## Task description
Your output must reproduce all the records below precisely and contain no pictures.

## Input
++++++++++

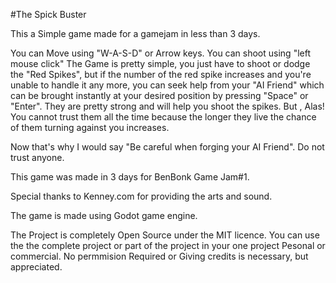 #The Spick Buster

This a Simple game made for a gamejam in less than 3 days.


You can Move using "W-A-S-D" or Arrow keys. You can shoot using "left mouse click"
The Game is pretty simple, you just have to shoot or dodge the "Red Spikes",
but if the number of the red spike increases and you're  unable to handle it any more, you can seek help from your "AI Friend" which can be brought instantly at your desired position by pressing "Space" or "Enter". They are pretty strong and will help you shoot  the spikes. But , Alas!  You cannot trust them all the time because the longer they live the chance of them turning against you increases.

Now that's why I would say "Be careful when forging your AI Friend". Do not trust anyone.

This game was made in 3 days for BenBonk Game Jam#1.

Special thanks to Kenney.com for providing the arts and sound.

The game is made using Godot game engine.


The Project is completely Open Source under the MIT licence.
You can use the the complete project or part of the project in your one project Pesonal or commercial.
No permmision Required or Giving credits is necessary, but appreciated.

++++++++++

## Result for this exercise
 #The Spick Buster

This a Simple game made for a gamejam in less than 3 days.


You can Move using "W-A-S-D" or Arrow keys. You can shoot using "left mouse click"
The Game is pretty simple, you just have to shoot or dodge the "Red Spikes",
but if the number of the red spike increases and you're  unable to handle it any more, you can seek help from your "AI Friend" which can be brought instantly at your desired position by pressing "Space" or "Enter". They are pretty strong and will help you shoot  the spikes. But , Alas!  You cannot trust them all the time because the longer they live the chance of them turning against you increases.

Now that's why I would say "Be careful when forging your AI Friend". Do not trust anyone.

This game was made in 3 days for BenBonk Game Jam#1.

Special thanks to Kenney.com for providing the arts and sound.

The game is made using Godot game engine.


The Project is completely Open Source under the MIT licence.
You can use the the complete project or part of the project in your one project Pesonal or commercial.
No permmision Required or Giving credits is necessary, but appreciated.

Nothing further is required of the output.